Generalized Mathematical Formulation for Computing Inter-Rater Inconsistency for BOW, Bookmark, and Yes/No methods • Researchers: Abdullah Ferdous & Barbara Plake (Univ. of Nebraska) • Framework: Statistical Analyses and Scoring and Reporting • Standard setting raters are part of the scoring procedure • Provide statistical support for internal validity • Application: Can be used as part of the standard setting process to improve the quality of the ratings.
Use of Subset of Test Items in Bookmark Standard Setting • Researchers: Abdullah Ferdous • Framework: Scoring and Reporting • Standard setting is part of the scoring procedure • Application: Can be used to streamline the Bookmark standard setting procedure, saving money and time, and perhaps increasing reliability by reducing fatigue.
Using the DFIT framework to evaluate equating items • Researchers: Michael Nering, & Wonsuk Kim. • Framework: Statistical Analyses • Support the internal validity of the equating items. • Application: A new method that may be more sensitive to ill-suited equating items than the current method that is used.

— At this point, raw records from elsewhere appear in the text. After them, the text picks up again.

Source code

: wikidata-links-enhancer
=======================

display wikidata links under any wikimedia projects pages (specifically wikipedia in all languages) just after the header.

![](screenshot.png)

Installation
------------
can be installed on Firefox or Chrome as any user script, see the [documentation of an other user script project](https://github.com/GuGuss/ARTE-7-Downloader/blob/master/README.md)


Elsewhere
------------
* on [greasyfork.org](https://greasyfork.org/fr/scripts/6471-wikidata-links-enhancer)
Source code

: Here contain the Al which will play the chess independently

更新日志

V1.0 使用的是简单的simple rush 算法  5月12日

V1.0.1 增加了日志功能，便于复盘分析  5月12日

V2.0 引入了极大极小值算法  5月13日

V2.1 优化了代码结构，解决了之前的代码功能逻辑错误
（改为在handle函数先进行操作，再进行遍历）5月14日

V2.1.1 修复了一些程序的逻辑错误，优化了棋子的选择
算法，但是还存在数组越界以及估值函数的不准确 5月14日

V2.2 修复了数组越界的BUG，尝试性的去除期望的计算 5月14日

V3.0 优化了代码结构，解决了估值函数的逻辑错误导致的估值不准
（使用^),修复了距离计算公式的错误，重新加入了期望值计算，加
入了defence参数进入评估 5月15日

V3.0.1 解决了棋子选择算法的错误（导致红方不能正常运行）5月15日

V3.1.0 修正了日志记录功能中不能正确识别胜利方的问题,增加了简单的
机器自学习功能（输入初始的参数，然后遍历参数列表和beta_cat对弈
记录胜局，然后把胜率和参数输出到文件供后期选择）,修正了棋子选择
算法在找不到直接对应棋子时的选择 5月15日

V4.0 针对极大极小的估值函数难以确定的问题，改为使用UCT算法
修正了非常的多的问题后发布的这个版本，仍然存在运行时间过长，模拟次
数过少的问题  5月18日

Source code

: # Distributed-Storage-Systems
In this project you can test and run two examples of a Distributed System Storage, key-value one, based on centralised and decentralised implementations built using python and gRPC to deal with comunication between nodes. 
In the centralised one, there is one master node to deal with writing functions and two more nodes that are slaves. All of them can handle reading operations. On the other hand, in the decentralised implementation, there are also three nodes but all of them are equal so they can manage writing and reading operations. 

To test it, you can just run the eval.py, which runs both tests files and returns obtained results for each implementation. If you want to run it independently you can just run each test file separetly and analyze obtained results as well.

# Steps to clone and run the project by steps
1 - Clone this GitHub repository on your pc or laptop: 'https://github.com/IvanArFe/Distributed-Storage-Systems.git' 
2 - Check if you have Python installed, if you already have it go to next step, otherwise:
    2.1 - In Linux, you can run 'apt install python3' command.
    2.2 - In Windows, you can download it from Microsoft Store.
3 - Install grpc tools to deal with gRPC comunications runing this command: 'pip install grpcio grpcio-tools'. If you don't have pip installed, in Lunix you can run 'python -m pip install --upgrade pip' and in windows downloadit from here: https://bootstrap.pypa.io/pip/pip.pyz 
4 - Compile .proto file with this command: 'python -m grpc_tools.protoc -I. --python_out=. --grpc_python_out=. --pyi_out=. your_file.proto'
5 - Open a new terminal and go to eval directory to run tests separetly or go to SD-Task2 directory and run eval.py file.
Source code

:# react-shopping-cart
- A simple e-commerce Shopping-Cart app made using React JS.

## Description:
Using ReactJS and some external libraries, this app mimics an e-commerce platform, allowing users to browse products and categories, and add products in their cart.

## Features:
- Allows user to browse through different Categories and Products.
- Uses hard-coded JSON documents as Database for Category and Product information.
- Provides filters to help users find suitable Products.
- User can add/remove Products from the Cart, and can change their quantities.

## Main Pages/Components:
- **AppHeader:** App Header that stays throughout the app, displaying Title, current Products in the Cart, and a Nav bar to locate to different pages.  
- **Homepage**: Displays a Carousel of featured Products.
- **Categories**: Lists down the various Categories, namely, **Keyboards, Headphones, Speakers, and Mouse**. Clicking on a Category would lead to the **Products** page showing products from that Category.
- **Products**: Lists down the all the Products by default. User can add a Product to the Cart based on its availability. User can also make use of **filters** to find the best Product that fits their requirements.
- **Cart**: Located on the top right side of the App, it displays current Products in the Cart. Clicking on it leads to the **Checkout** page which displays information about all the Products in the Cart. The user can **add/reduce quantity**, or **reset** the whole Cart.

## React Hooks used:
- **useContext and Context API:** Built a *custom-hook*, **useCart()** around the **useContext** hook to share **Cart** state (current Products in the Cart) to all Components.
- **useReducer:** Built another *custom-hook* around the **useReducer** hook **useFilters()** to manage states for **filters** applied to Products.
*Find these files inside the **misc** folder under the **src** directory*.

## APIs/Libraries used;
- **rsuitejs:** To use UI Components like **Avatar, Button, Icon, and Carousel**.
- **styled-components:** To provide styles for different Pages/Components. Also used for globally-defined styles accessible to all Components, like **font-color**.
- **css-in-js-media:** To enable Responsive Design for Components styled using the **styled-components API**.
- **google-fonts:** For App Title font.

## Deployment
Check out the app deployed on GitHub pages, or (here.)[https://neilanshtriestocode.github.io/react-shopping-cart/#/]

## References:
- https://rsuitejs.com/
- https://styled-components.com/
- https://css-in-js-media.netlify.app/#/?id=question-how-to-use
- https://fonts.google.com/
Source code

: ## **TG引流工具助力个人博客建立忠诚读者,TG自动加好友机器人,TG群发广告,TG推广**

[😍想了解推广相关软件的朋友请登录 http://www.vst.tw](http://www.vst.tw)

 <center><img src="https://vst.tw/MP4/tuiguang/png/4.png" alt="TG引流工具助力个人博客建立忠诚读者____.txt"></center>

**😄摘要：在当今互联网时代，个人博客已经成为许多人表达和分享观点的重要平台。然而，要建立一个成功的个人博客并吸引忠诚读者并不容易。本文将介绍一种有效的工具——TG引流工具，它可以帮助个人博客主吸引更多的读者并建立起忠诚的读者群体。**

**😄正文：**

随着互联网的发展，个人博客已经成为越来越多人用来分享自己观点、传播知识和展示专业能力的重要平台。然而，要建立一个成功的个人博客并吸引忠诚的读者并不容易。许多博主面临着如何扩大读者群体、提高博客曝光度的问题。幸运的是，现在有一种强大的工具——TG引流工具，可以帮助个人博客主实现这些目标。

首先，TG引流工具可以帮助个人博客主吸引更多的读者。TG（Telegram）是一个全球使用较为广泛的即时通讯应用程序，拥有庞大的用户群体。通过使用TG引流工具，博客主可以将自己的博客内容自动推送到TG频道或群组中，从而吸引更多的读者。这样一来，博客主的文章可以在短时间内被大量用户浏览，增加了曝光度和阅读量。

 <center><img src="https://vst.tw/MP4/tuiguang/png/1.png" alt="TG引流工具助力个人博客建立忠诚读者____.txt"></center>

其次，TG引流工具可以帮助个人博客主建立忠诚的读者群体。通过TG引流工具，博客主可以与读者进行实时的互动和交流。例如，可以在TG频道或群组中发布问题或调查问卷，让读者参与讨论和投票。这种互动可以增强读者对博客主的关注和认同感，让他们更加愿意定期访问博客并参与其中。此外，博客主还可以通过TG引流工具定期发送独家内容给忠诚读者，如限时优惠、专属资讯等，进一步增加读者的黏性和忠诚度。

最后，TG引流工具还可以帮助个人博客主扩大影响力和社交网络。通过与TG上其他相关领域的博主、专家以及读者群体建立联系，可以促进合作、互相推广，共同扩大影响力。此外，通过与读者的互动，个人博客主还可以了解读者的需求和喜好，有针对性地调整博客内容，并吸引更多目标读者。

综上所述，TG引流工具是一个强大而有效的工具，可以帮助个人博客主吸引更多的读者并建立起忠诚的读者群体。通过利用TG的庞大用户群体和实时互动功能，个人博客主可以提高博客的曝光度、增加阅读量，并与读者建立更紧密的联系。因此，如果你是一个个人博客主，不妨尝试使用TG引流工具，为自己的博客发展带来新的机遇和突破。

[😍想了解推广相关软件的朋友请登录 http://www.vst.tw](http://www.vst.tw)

Using Person Fit in a Body of Work Standard Setting • Researchers: Matt Finkelman & Wonsuk Kim. • Framework: Statistical Analyses (major) and Scoring and Reporting (minor) • Statistical support for selecting students to be used in the body of work standard setting method. • Application: A new method for detecting aberrant students who should be excluded from the BOW standard setting.
Development and evaluation of an effect-size measure for the DIMTEST statistic • Researchers: Minhee Seo (U. of Ill.) & Louis Roussos • Framework: Statistical Analyses • DIMTEST assesses test unidimensionality, giving statistical support for test internal validity. • Application: Testing programs want us to check dimensionality. DIMTEST is a reliable hypothesis test. An effect size measure much improves the interpretation of DIMTEST results.
Variations of Body of Work. • Researchers: Kevin Sweeney and Abdullah Ferdous. • Framework: Scoring and Reporting. • Body or Work is a standard setting method, which, of course, determines cut scores for a test. • Application: To improve the efficiency of BOW by reducing the time and work activities in preparing for and conducting the standard setting.
Detection of compromised items in personnel selection examination • Researchers: Yongwei Yang (Gallup), Abdullah Ferdous, & Katherine Chin (U. of Neb). • Framework: Statistical Analyses—Validity. • Old method looked at change in p-value over time; new improved method does this conditional on ability. • Application: Improves the efficacy of personnel selection by getting rid of compromised items. Can also be used to improve item bank for appropriate assessment programs (like CAT).
Concluding Remarks • In Educational Assessment, psychometric research and practice are interdependent. • Good communication b/t research and practice is essential for the efficacy of both. • Our research ideas come directly from questions and problems that arise in practice • Our Research Framework helps give structure and completeness to both our research and practice.